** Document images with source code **
______

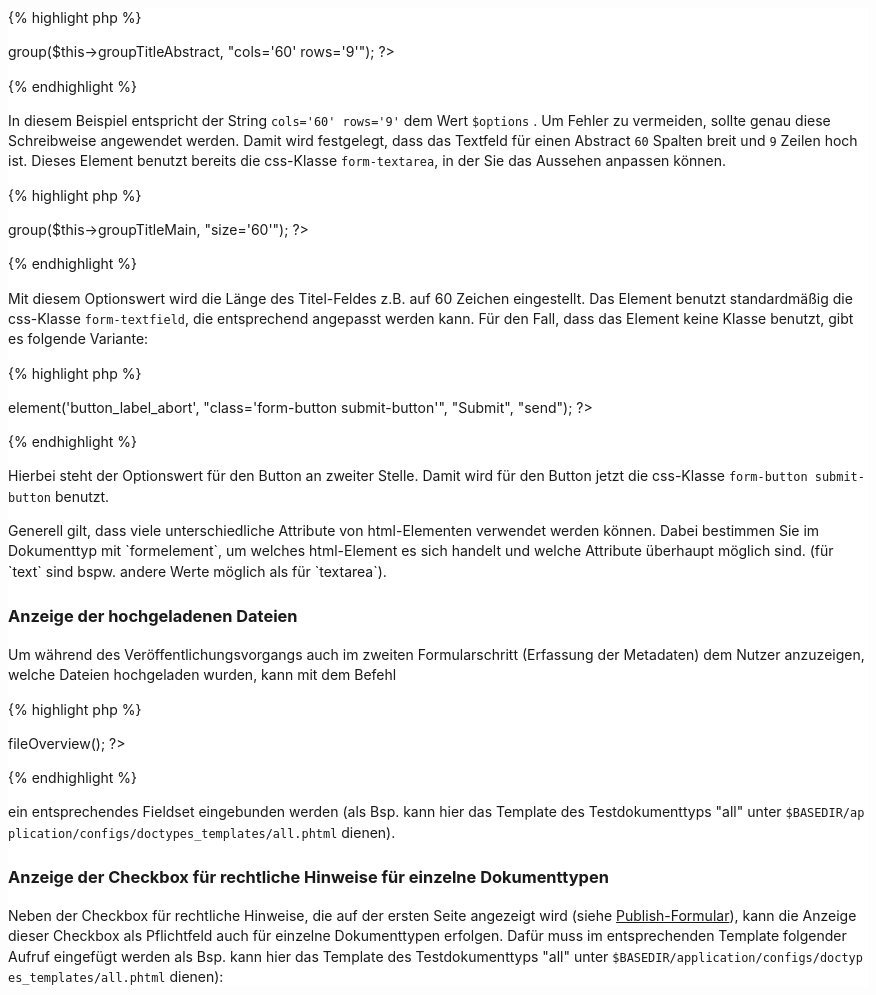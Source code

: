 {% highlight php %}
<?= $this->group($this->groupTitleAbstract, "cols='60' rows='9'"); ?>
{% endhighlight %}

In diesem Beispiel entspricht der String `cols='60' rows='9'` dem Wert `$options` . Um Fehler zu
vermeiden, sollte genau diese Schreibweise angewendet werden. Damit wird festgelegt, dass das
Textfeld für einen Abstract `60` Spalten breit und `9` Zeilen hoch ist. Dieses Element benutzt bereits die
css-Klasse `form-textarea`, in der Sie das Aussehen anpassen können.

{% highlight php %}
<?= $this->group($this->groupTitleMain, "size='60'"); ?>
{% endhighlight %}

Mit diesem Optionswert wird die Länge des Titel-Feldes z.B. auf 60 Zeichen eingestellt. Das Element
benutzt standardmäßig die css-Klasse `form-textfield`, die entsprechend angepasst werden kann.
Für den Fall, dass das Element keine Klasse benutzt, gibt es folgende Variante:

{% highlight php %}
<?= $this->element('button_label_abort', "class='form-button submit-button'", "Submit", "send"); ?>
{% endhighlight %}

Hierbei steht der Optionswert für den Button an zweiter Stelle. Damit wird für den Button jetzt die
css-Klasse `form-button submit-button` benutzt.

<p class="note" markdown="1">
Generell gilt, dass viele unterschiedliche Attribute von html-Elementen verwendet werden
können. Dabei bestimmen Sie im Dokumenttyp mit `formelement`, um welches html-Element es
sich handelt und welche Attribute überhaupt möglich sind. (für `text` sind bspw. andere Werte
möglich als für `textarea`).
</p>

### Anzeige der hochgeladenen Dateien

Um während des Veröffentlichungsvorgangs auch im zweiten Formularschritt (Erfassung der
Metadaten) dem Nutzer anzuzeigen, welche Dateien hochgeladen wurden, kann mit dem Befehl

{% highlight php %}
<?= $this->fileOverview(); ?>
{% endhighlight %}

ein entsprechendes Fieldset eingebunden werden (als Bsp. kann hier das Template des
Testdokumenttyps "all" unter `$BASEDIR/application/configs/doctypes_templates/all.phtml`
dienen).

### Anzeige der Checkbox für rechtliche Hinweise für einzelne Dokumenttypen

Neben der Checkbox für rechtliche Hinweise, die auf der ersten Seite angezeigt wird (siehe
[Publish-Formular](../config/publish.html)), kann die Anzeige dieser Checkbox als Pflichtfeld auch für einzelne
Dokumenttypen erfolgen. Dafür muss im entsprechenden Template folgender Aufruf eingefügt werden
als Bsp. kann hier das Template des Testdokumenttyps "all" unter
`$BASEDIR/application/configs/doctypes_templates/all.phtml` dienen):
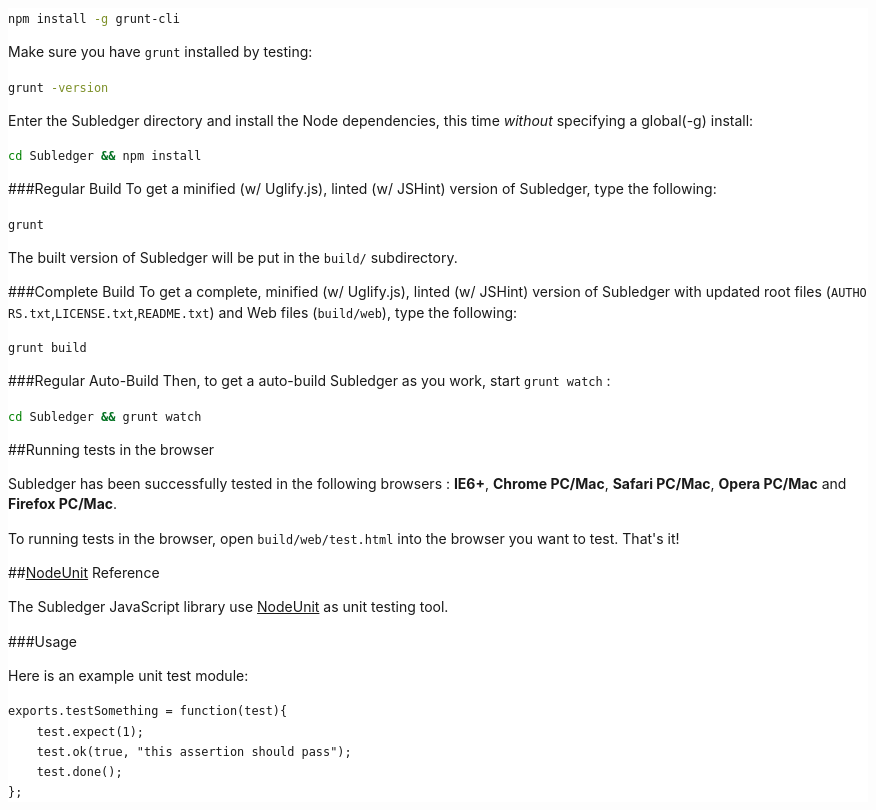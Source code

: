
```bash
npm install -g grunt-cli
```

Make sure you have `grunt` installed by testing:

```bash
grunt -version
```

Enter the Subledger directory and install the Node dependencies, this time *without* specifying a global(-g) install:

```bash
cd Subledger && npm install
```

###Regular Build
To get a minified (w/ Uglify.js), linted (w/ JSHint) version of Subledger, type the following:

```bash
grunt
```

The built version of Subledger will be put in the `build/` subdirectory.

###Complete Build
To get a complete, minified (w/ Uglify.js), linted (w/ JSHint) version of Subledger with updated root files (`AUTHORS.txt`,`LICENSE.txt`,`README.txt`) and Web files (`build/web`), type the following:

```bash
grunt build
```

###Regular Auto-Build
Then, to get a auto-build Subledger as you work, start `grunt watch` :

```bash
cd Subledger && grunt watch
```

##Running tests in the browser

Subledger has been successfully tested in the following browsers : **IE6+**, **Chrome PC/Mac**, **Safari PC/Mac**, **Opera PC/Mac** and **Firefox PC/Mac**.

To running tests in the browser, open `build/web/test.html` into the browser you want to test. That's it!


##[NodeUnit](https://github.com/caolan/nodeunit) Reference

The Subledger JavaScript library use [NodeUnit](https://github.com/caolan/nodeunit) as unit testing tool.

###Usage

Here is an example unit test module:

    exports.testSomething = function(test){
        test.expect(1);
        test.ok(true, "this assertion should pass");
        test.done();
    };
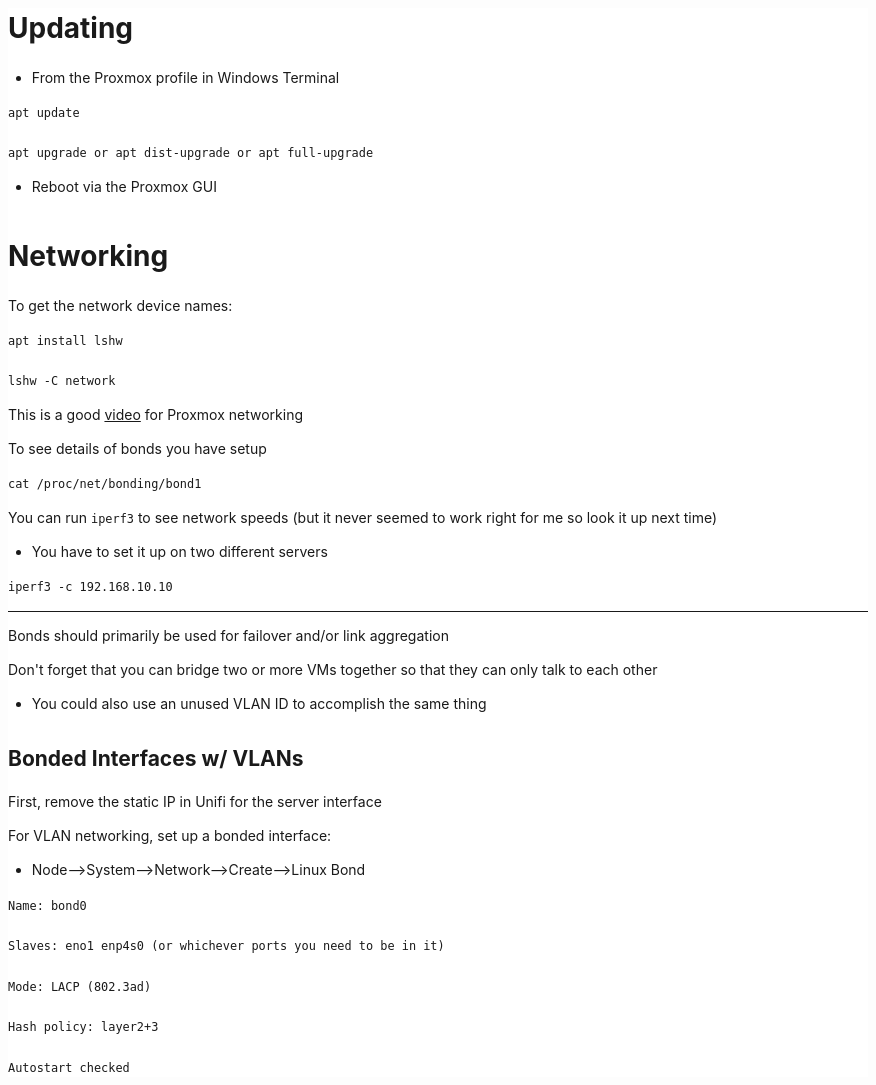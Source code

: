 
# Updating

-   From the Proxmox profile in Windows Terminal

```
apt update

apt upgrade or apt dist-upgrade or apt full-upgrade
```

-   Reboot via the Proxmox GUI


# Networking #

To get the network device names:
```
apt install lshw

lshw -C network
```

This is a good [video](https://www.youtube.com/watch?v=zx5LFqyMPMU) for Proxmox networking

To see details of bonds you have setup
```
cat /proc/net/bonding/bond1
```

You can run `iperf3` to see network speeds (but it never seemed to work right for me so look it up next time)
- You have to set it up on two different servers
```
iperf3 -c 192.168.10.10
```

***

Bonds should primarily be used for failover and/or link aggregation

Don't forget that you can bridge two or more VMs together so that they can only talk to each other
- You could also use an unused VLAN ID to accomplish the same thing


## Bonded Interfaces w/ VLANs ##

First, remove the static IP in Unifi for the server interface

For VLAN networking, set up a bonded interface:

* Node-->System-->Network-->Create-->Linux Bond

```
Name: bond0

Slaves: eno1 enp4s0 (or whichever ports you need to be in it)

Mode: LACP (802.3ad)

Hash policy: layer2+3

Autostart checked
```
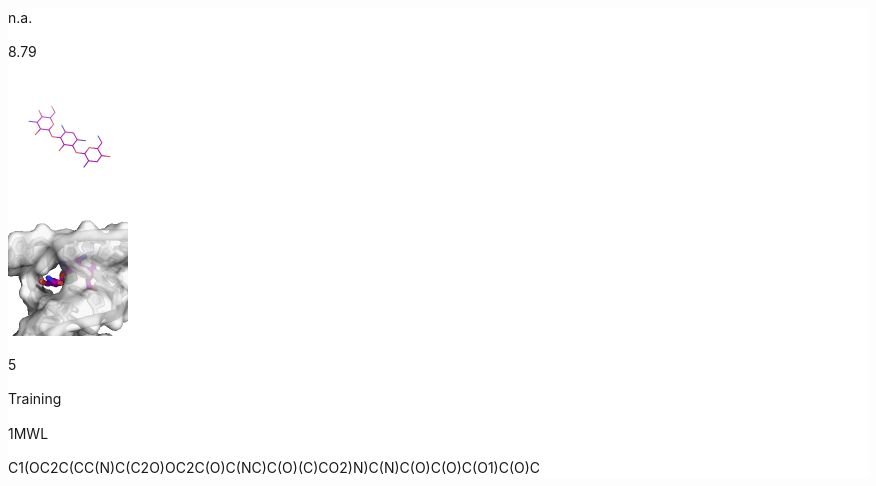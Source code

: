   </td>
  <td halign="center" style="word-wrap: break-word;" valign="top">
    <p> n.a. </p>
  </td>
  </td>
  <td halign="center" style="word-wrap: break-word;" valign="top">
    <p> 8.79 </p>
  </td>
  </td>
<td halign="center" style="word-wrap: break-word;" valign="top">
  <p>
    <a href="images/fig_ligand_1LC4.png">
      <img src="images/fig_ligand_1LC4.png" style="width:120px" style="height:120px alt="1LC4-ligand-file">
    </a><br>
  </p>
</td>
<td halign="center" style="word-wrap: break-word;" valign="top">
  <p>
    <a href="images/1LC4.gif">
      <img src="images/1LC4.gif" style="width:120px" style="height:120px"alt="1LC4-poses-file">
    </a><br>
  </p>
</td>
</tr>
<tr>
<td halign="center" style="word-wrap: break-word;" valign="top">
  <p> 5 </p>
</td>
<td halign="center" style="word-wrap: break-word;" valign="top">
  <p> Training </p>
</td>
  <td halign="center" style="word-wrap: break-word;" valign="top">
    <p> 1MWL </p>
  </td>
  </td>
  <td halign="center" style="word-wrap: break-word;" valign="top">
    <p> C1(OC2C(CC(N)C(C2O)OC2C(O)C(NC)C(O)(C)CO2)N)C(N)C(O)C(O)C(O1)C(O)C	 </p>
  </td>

______

Where the word "should" appears in a line of the data above, tally that line; then give the total and nothing more.

** ANSWER TO THIS TASK **
2